Data records:
------------------------------------------------------------

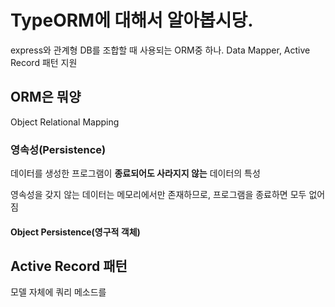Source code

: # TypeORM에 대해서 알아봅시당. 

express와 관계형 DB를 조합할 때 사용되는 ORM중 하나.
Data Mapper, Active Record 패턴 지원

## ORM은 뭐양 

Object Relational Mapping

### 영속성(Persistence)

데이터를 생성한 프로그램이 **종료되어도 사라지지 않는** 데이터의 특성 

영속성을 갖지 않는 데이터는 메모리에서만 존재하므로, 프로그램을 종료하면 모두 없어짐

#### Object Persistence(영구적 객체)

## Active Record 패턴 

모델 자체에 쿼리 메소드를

------------------------------------------------------------

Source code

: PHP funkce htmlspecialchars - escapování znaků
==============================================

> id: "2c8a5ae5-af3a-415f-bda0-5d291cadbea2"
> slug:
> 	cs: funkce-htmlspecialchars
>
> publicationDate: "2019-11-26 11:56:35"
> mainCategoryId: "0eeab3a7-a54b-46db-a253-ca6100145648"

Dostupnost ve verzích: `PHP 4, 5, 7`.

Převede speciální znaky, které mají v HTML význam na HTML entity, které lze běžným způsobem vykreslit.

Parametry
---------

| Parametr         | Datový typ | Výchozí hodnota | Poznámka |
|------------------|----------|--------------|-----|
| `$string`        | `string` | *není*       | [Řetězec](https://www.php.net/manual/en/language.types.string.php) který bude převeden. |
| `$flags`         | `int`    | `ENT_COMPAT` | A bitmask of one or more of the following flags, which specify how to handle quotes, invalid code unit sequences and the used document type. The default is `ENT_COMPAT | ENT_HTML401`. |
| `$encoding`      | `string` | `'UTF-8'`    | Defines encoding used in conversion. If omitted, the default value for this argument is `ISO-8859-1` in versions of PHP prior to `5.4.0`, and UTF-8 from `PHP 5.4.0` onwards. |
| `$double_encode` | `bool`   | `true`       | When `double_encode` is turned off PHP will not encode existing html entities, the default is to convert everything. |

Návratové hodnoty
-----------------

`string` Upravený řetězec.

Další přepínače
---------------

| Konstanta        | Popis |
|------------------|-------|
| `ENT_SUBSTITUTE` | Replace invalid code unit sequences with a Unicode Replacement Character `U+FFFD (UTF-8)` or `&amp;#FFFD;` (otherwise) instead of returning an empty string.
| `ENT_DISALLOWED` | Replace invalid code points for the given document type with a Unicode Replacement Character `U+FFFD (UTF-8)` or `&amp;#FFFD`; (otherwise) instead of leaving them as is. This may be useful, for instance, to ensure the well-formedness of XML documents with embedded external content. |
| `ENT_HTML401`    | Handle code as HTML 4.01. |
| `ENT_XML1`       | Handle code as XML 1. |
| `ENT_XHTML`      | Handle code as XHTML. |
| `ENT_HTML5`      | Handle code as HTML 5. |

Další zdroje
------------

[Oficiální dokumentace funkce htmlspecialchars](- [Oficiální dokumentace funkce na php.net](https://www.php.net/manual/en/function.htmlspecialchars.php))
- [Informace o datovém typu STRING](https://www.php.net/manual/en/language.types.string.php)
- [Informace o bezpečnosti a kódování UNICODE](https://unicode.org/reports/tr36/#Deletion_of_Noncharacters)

------------------------------------------------------------

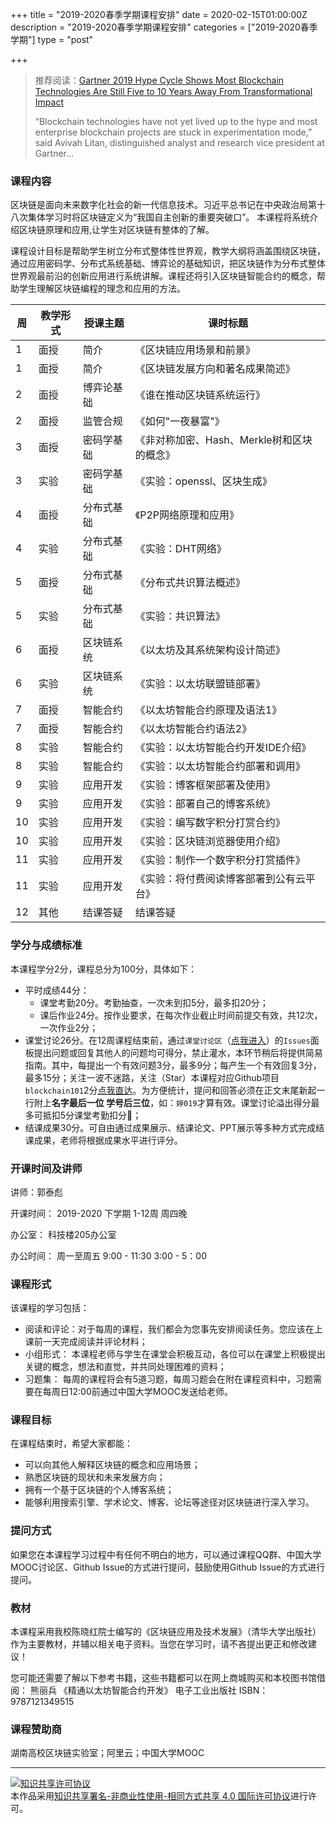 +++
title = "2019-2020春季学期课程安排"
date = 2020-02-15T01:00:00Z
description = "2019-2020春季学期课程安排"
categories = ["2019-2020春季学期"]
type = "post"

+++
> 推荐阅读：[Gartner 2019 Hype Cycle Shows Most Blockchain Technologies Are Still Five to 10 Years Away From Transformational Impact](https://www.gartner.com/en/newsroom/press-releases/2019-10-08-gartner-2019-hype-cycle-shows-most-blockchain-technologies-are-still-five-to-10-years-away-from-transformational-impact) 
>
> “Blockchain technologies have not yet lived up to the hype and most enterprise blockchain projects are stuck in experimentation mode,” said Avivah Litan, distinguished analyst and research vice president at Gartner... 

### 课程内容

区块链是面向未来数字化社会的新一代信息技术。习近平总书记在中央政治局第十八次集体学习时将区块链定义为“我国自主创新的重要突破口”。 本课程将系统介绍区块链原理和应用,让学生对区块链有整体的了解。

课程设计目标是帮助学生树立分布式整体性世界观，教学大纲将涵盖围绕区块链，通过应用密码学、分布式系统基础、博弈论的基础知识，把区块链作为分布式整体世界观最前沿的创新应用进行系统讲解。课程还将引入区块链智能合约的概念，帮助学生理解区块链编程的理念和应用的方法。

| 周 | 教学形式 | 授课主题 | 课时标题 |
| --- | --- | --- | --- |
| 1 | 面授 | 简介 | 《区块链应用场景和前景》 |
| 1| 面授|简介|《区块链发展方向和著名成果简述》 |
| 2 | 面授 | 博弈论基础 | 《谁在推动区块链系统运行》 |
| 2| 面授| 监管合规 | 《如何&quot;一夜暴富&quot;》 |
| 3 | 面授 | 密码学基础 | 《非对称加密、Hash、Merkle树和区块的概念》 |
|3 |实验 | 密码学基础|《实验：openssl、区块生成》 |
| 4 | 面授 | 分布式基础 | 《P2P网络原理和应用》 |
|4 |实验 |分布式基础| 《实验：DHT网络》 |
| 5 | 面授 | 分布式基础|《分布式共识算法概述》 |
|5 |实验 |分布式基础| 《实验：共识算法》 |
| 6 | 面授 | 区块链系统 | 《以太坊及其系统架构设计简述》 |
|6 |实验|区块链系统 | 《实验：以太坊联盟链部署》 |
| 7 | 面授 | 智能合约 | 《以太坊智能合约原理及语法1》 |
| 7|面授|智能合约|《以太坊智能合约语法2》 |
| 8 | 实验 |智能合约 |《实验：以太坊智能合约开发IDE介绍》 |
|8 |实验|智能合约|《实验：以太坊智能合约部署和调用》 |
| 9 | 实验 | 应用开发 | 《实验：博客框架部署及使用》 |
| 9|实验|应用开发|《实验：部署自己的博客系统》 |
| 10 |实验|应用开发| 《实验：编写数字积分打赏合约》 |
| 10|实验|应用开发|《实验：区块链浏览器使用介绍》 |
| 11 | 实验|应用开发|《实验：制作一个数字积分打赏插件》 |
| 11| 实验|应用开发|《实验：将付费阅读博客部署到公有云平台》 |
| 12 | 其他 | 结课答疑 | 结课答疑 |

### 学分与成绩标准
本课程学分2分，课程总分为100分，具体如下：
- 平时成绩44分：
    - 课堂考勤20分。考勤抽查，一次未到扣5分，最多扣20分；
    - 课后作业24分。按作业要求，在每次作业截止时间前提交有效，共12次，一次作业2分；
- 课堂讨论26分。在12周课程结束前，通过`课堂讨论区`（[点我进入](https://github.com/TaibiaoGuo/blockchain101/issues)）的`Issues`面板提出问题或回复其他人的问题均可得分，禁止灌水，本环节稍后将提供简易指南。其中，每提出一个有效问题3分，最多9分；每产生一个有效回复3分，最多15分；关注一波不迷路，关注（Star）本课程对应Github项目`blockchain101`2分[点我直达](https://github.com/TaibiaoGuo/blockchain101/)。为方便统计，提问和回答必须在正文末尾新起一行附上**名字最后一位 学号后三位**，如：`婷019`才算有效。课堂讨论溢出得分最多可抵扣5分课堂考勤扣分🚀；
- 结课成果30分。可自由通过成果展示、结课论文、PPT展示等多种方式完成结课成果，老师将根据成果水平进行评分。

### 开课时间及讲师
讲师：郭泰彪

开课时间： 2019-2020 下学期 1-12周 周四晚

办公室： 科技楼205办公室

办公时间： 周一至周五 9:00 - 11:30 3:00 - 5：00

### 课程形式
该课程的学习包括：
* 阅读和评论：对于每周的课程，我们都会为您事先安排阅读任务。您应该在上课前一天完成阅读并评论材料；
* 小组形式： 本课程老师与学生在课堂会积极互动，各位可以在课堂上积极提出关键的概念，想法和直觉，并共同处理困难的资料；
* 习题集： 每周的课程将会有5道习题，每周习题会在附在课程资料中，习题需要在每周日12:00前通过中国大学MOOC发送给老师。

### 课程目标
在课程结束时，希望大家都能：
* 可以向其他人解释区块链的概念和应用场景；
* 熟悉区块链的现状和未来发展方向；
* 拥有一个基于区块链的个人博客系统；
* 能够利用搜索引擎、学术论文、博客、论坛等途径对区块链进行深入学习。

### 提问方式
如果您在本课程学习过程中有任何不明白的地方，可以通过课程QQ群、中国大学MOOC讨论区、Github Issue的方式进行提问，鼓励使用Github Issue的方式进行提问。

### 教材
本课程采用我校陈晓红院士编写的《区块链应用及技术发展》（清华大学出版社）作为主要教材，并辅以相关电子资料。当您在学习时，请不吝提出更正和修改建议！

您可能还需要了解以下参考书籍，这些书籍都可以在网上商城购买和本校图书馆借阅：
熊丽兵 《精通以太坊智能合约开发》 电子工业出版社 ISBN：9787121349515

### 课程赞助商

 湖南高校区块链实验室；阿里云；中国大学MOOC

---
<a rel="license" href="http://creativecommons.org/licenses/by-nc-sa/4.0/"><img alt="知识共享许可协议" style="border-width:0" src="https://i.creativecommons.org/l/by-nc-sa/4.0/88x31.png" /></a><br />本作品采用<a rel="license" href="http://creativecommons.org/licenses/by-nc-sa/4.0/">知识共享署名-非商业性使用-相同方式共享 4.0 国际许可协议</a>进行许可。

------------------------------------------------------------

# [Goal of the exercise]
From the data above, copy each line with the string "sequences" in it.

# [Solution to this task]
| `$flags`         | `int`    | `ENT_COMPAT` | A bitmask of one or more of the following flags, which specify how to handle quotes, invalid code unit sequences and the used document type. The default is `ENT_COMPAT | ENT_HTML401`. |
| `ENT_SUBSTITUTE` | Replace invalid code unit sequences with a Unicode Replacement Character `U+FFFD (UTF-8)` or `&amp;#FFFD;` (otherwise) instead of returning an empty string.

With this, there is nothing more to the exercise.